Having a roommate has countless benefits, from splitting bills and chores to affording a city, perhaps Boston, MA or San Diego, CA, that you may not be able to on your own. As an added benefit, you may even find that you enjoy having their company. But, before signing a lease with someone, it’s essential to know if you are compatible with one another. 

We asked experts for their best tips for living with roommates and the right questions to ask to find a good roommate. Read on to explore expectations, routines, hobbies, finances, and more. 

“What do you value most about your home space?”

The answer may seem obvious to you, but it can differ so much from person to person. For example, my roommate needs our space to be clean and tidy. She loves cleaning on a Sunday and works to make it an organised space. It differs slightly for me in that I need my home to be tranquil, a safe space. I don’t like chaos or stress, as this is where I come to escape it. Those two values are similar enough to work together while being different. Find out if your future roommate prioritises your shared home being clean, calm, unique, personal, social, or something else entirely. – Symptoms of Living

“Do you have a habit of going to bed early or late?”

Because some people have to get up early for work and others have to work night shifts, the conflicting schedules may disturb each other’s sleep if you can’t be respectful of that time. Getting a roommate with the same sleep/wake schedule is ideal so you aren’t making noise when the other person is trying to sleep. This also allows you to feel comfortable enough to go about your day without bothering your roommate. – Home Sweet Home Sharehouse

“Are you interested in being a member of a community, or do you just need a roommate?  “

People can have very different ideas about what living together means. Community-focused housing includes weekly or monthly meals together, shared activities, discussions, decision-making about the home, and getting involved in the neighborhood. Many people have never had these activities or conversations with their roommates. It may be difficult at first, but it allows everyone to gain more skills and communicate better, leading to fewer misunderstandings that can lead to people moving out. Discovering their views and articulating your perspective on community is an important way to understand whether the home is a good fit. – At Home Housing

“Do you have special diet restrictions or food preferences?”

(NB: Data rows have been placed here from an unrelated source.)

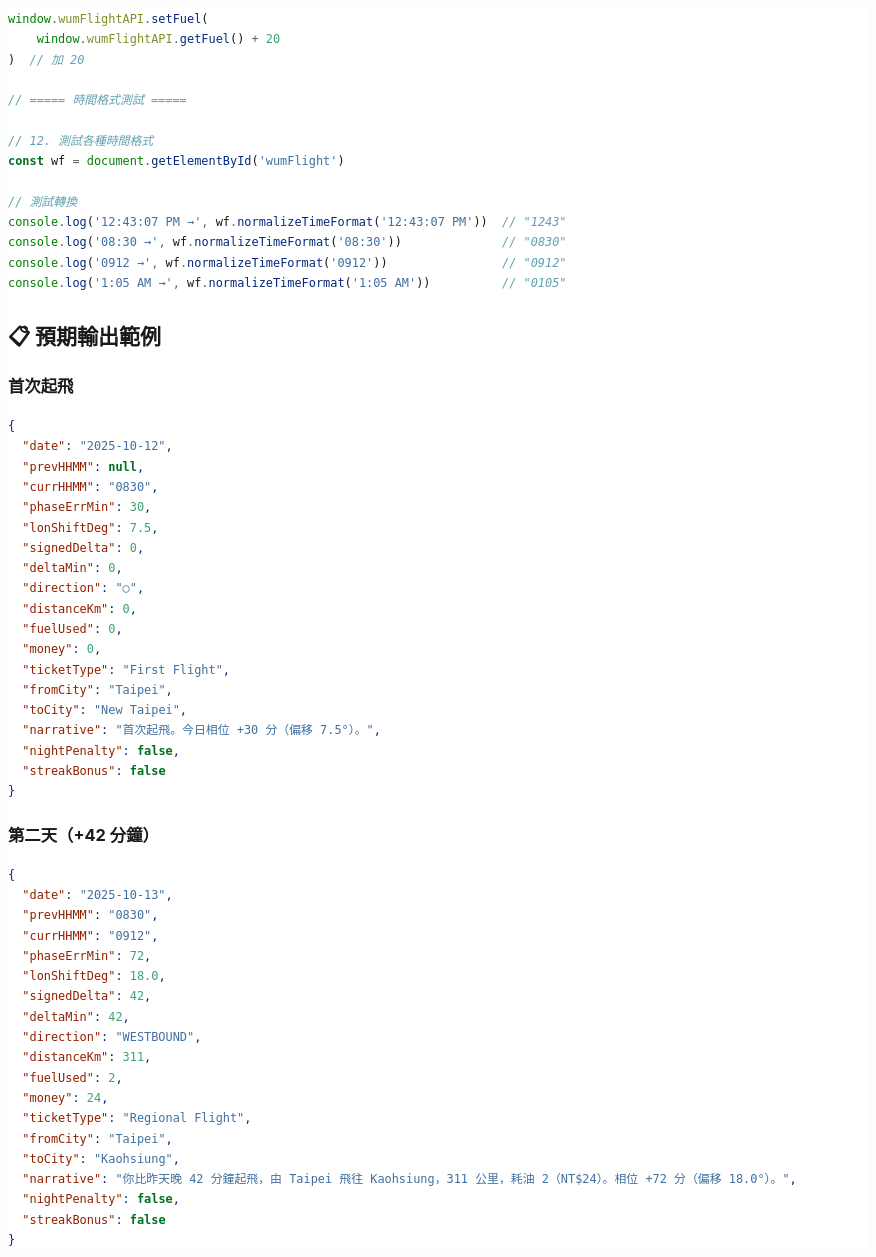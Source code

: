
 ```javascript
window.wumFlightAPI.setFuel(
    window.wumFlightAPI.getFuel() + 20
)  // 加 20

// ===== 時間格式測試 =====

// 12. 測試各種時間格式
const wf = document.getElementById('wumFlight')

// 測試轉換
console.log('12:43:07 PM →', wf.normalizeTimeFormat('12:43:07 PM'))  // "1243"
console.log('08:30 →', wf.normalizeTimeFormat('08:30'))              // "0830"
console.log('0912 →', wf.normalizeTimeFormat('0912'))                // "0912"
console.log('1:05 AM →', wf.normalizeTimeFormat('1:05 AM'))          // "0105"
```

## 📋 預期輸出範例

### 首次起飛
```json
{
  "date": "2025-10-12",
  "prevHHMM": null,
  "currHHMM": "0830",
  "phaseErrMin": 30,
  "lonShiftDeg": 7.5,
  "signedDelta": 0,
  "deltaMin": 0,
  "direction": "○",
  "distanceKm": 0,
  "fuelUsed": 0,
  "money": 0,
  "ticketType": "First Flight",
  "fromCity": "Taipei",
  "toCity": "New Taipei",
  "narrative": "首次起飛。今日相位 +30 分（偏移 7.5°）。",
  "nightPenalty": false,
  "streakBonus": false
}
```

### 第二天（+42 分鐘）
```json
{
  "date": "2025-10-13",
  "prevHHMM": "0830",
  "currHHMM": "0912",
  "phaseErrMin": 72,
  "lonShiftDeg": 18.0,
  "signedDelta": 42,
  "deltaMin": 42,
  "direction": "WESTBOUND",
  "distanceKm": 311,
  "fuelUsed": 2,
  "money": 24,
  "ticketType": "Regional Flight",
  "fromCity": "Taipei",
  "toCity": "Kaohsiung",
  "narrative": "你比昨天晚 42 分鐘起飛，由 Taipei 飛往 Kaohsiung，311 公里，耗油 2（NT$24）。相位 +72 分（偏移 18.0°）。",
  "nightPenalty": false,
  "streakBonus": false
}
```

Knowing someone’s food preference and the severity of their preference is important when living with a roommate. It can be a dealbreaker if one roommate is a meat-eater and the other isn’t. How people store and prepare food will impact everyone in the household. A roommate on a plant-based diet may not enjoy waking up to the smell of bacon in the morning. – Enclave Coliving

Diet restrictions or food preferences can cause a fracture in the roommate relationship if they’re not on the same page. It’s about the person’s appetite, and it could go from a debate to an argument. Have an open and honest conversation about dietary restrictions and preferences at the beginning of the roommate interview and make a decision based on their answers. Find out what your roommate avoids eating or drinking, and be sure to ask how they feel about cross-contamination. Having a roommate with different eating habits or diets can be fun. You can try new foods together, cook together, and they might inspire you to eat in a new way. – iROOMit.com

“How will you pay for rent?”

I’ve seen a few situations where a roommate suddenly can’t pay rent, and everyone else is stuck with the bill. You must know if your roommate has a job or another source of income to pay for living expenses. Since most students are on a shoestring budget, it can be stressful to pay another couple hundred dollars if someone else comes up short. – Bob Buckley, Founder of This College Life

“Can we agree to boundaries and space so we can be productive?”

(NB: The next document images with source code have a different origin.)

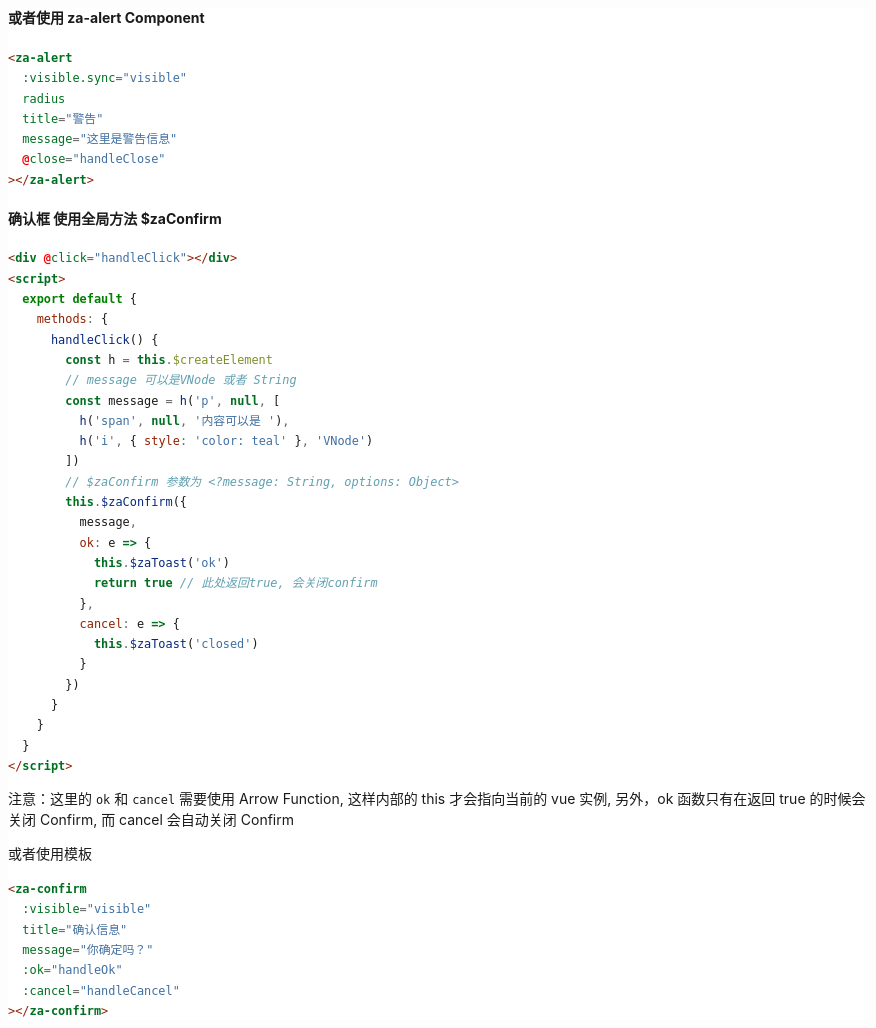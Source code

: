 #### 或者使用 za-alert Component

```html
<za-alert
  :visible.sync="visible"
  radius
  title="警告"
  message="这里是警告信息"
  @close="handleClose"
></za-alert>
```

#### 确认框 使用全局方法 \$zaConfirm

```html
<div @click="handleClick"></div>
<script>
  export default {
    methods: {
      handleClick() {
        const h = this.$createElement
        // message 可以是VNode 或者 String
        const message = h('p', null, [
          h('span', null, '内容可以是 '),
          h('i', { style: 'color: teal' }, 'VNode')
        ])
        // $zaConfirm 参数为 <?message: String, options: Object>
        this.$zaConfirm({
          message,
          ok: e => {
            this.$zaToast('ok')
            return true // 此处返回true, 会关闭confirm
          },
          cancel: e => {
            this.$zaToast('closed')
          }
        })
      }
    }
  }
</script>
```

注意：这里的 `ok` 和 `cancel` 需要使用 Arrow Function, 这样内部的 this 才会指向当前的 vue 实例, 另外，ok 函数只有在返回 true 的时候会关闭 Confirm, 而 cancel 会自动关闭 Confirm

或者使用模板

```html
<za-confirm
  :visible="visible"
  title="确认信息"
  message="你确定吗？"
  :ok="handleOk"
  :cancel="handleCancel"
></za-confirm>
```
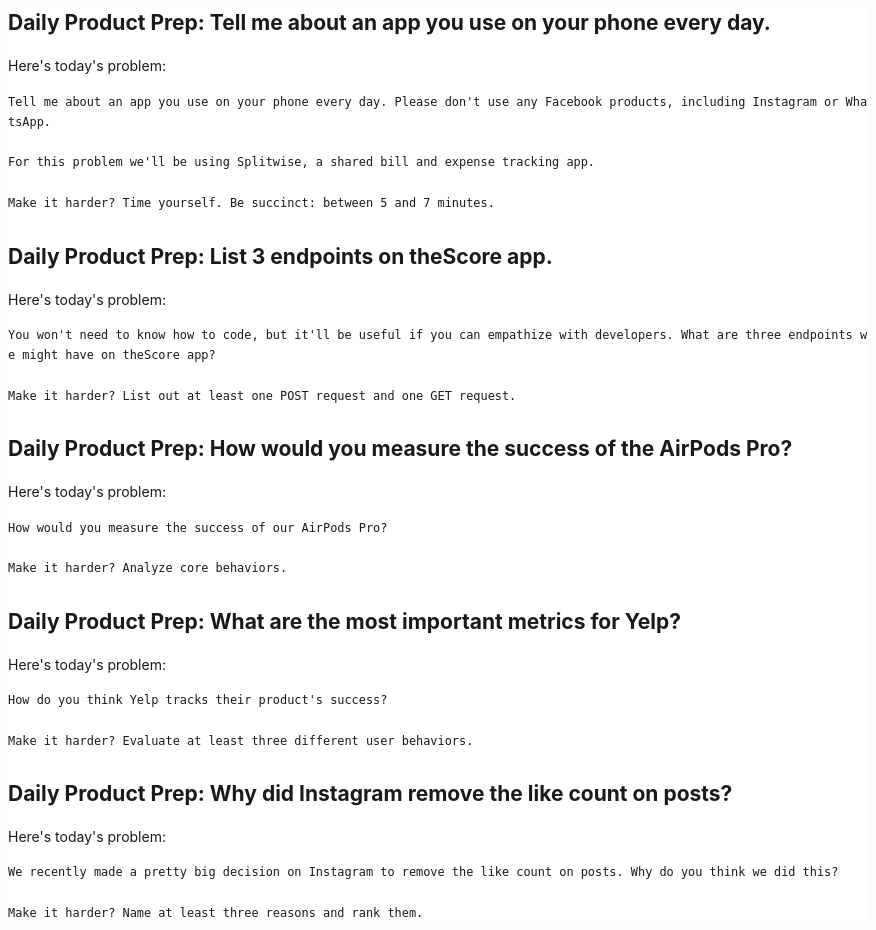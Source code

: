 ## Daily Product Prep: Tell me about an app you use on your phone every day.

Here's today's problem:

```
Tell me about an app you use on your phone every day. Please don't use any Facebook products, including Instagram or WhatsApp.

For this problem we'll be using Splitwise, a shared bill and expense tracking app.

Make it harder? Time yourself. Be succinct: between 5 and 7 minutes.
```

## Daily Product Prep: List 3 endpoints on theScore app.

Here's today's problem:

```
You won't need to know how to code, but it'll be useful if you can empathize with developers. What are three endpoints we might have on theScore app?

Make it harder? List out at least one POST request and one GET request.
```

## Daily Product Prep: How would you measure the success of the AirPods Pro?

Here's today's problem:

```
How would you measure the success of our AirPods Pro?

Make it harder? Analyze core behaviors.
```

## Daily Product Prep: What are the most important metrics for Yelp?

Here's today's problem:

```
How do you think Yelp tracks their product's success?

Make it harder? Evaluate at least three different user behaviors.
```

## Daily Product Prep: Why did Instagram remove the like count on posts?

Here's today's problem:

```
We recently made a pretty big decision on Instagram to remove the like count on posts. Why do you think we did this?

Make it harder? Name at least three reasons and rank them.
```
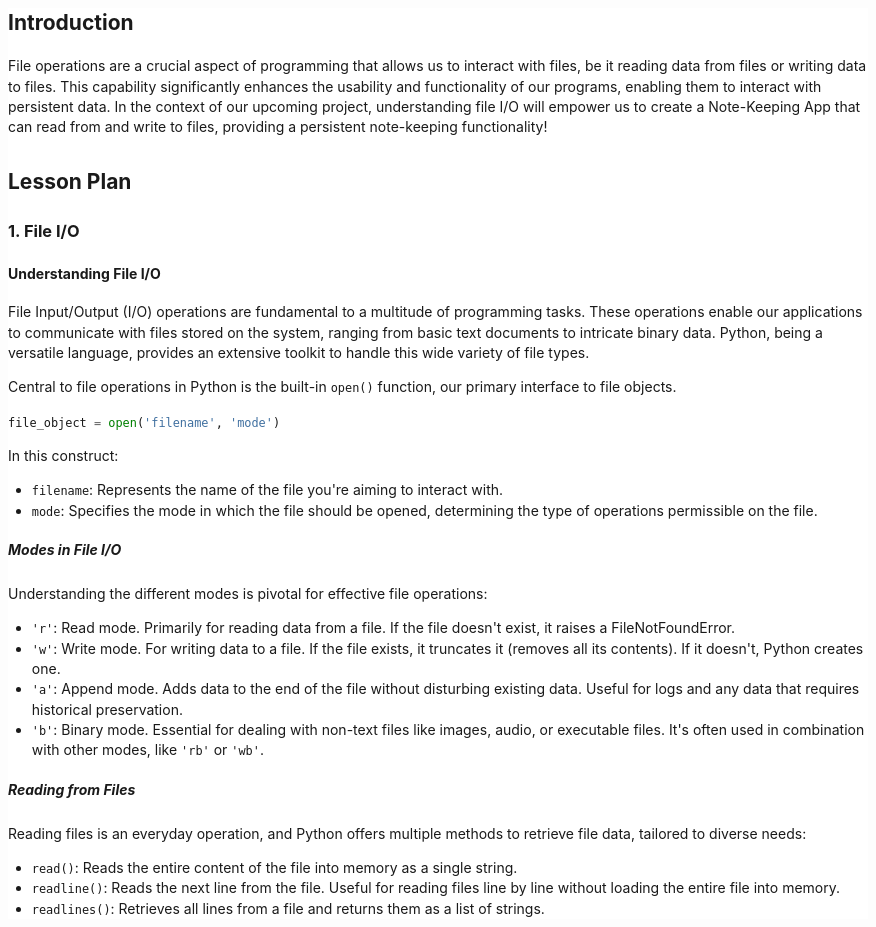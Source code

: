 
## Introduction

File operations are a crucial aspect of programming that allows us to interact with files, be it reading data from files or writing data to files. This capability significantly enhances the usability and functionality of our programs, enabling them to interact with persistent data. In the context of our upcoming project, understanding file I/O will empower us to create a Note-Keeping App that can read from and write to files, providing a persistent note-keeping functionality!

## Lesson Plan

### 1. File I/O

#### Understanding File I/O

File Input/Output (I/O) operations are fundamental to a multitude of programming tasks. These operations enable our applications to communicate with files stored on the system, ranging from basic text documents to intricate binary data. Python, being a versatile language, provides an extensive toolkit to handle this wide variety of file types.

Central to file operations in Python is the built-in `open()` function, our primary interface to file objects.

```python
file_object = open('filename', 'mode')
```

In this construct:
- `filename`: Represents the name of the file you're aiming to interact with.
- `mode`: Specifies the mode in which the file should be opened, determining the type of operations permissible on the file.

##### Modes in File I/O

Understanding the different modes is pivotal for effective file operations:

- `'r'`: Read mode. Primarily for reading data from a file. If the file doesn't exist, it raises a FileNotFoundError.
- `'w'`: Write mode. For writing data to a file. If the file exists, it truncates it (removes all its contents). If it doesn't, Python creates one.
- `'a'`: Append mode. Adds data to the end of the file without disturbing existing data. Useful for logs and any data that requires historical preservation.
- `'b'`: Binary mode. Essential for dealing with non-text files like images, audio, or executable files. It's often used in combination with other modes, like `'rb'` or `'wb'`.

##### Reading from Files

Reading files is an everyday operation, and Python offers multiple methods to retrieve file data, tailored to diverse needs:

- `read()`: Reads the entire content of the file into memory as a single string.
- `readline()`: Reads the next line from the file. Useful for reading files line by line without loading the entire file into memory.
- `readlines()`: Retrieves all lines from a file and returns them as a list of strings.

Coliving, by design, attracts a diverse set of people at different stages and transitions in life, both professionally and personally. Therefore, the most critical question to ask a fellow flatmate is if they will provide you with the necessary privacy and personal space to pursue your personal and professional goals. – Prabhat Kumar Tiwary, Founder and CEO,  YourOwnROOM

“What are your habits/preferences for housekeeping?”

People often underestimate how much contention this can alleviate – just knowing what’s important to each other regarding keeping the apartment clean. Are dishes in the sink a big pet peeve? Will you divide up the chores (like cleaning the bathroom)? Are you messy? Living with someone like-minded will make life a lot more pleasant at home. – BRC Multifamily Management

“What are your roommate deal breakers?”

What you don’t want in a roommate can be more important than what you do want. Of course, we’d all like to be best friends with our roommates, but that’s not always possible, and it’s hard to gauge. Common deal breakers are if someone is a smoker, slob, or any other frequently-cited roommate annoyance. – ColivingCircle

“What is your social life like and how often do you have guests over?”

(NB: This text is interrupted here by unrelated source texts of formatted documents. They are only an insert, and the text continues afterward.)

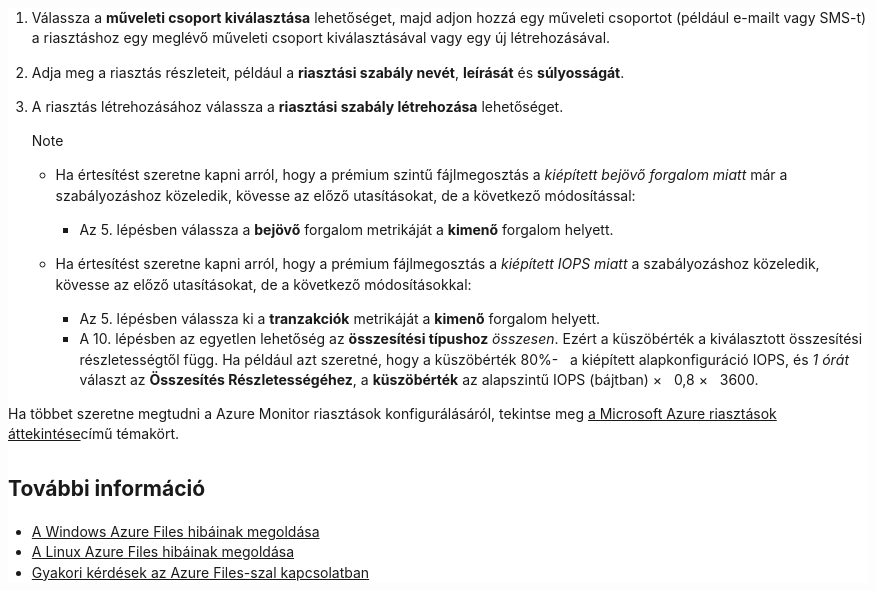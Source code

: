 1. Válassza a **műveleti csoport kiválasztása** lehetőséget, majd adjon hozzá egy műveleti csoportot (például e-mailt vagy SMS-t) a riasztáshoz egy meglévő műveleti csoport kiválasztásával vagy egy új létrehozásával.
1. Adja meg a riasztás részleteit, például a **riasztási szabály nevét**, **leírását** és **súlyosságát**.
1. A riasztás létrehozásához válassza a **riasztási szabály létrehozása** lehetőséget.

    > [!NOTE]
    > - Ha értesítést szeretne kapni arról, hogy a prémium szintű fájlmegosztás a *kiépített bejövő forgalom miatt* már a szabályozáshoz közeledik, kövesse az előző utasításokat, de a következő módosítással:
    >    - Az 5. lépésben válassza a **bejövő** forgalom metrikáját a **kimenő** forgalom helyett.
    >
    > - Ha értesítést szeretne kapni arról, hogy a prémium fájlmegosztás a *kiépített IOPS miatt* a szabályozáshoz közeledik, kövesse az előző utasításokat, de a következő módosításokkal:
    >    - Az 5. lépésben válassza ki a **tranzakciók** metrikáját a **kimenő** forgalom helyett.
    >    - A 10. lépésben az egyetlen lehetőség az **összesítési típushoz** *összesen*. Ezért a küszöbérték a kiválasztott összesítési részletességtől függ. Ha például azt szeretné, hogy a küszöbérték 80%- &nbsp; a kiépített alapkonfiguráció IOPS, és *1 órát* választ az **Összesítés Részletességéhez**, a **küszöbérték** az alapszintű IOPS (bájtban) &times; &nbsp; 0,8 &times; &nbsp; 3600. 

Ha többet szeretne megtudni a Azure Monitor riasztások konfigurálásáról, tekintse meg [a Microsoft Azure riasztások áttekintése]( https://docs.microsoft.com/azure/azure-monitor/platform/alerts-overview)című témakört.

## <a name="see-also"></a>További információ
- [A Windows Azure Files hibáinak megoldása](storage-troubleshoot-windows-file-connection-problems.md)  
- [A Linux Azure Files hibáinak megoldása](storage-troubleshoot-linux-file-connection-problems.md)  
- [Gyakori kérdések az Azure Files-szal kapcsolatban](storage-files-faq.md)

When living with new roommates, most people ask questions regarding their living styles, such as “how often do you clean?” or “are you a morning or night person?” People often miss questions exploring their social life, and it’s important to understand how your day-to-day life will be at home with your new roommates. – The Ridge Clemson

“Are you a musician? Will you be using our shared space to practice?” and “If you lose your job unexpectedly, do you have another way of paying your rent?”

There are quite a few renters that are involved in the music industry in Nashville, and as a result, many apartment communities in Music City offer soundproof jam rooms. If your roommate is a musician, their practice schedule will not negatively affect your sleep schedule or study time. 

One thing a lot of first-time renters don’t consider is what happens if their roommate stops paying their portion of the rent. It’s important to remember that whoever is on a lease for the apartment will be responsible for providing the total rent, regardless of how you are splitting the payment with your roommate privately. Have a discussion ahead of time with a potential roommate and maybe even prepare a written contract separate from the lease that outlines who is responsible for whatever amount of the rent you agree upon. Find out if they have a savings account or a backup plan in case of an unexpected life event that could affect their ability to pay their portion of the rent.  – Nashville Apartment Locators

“How often do you cook, and what is your favorite recipe/dish?”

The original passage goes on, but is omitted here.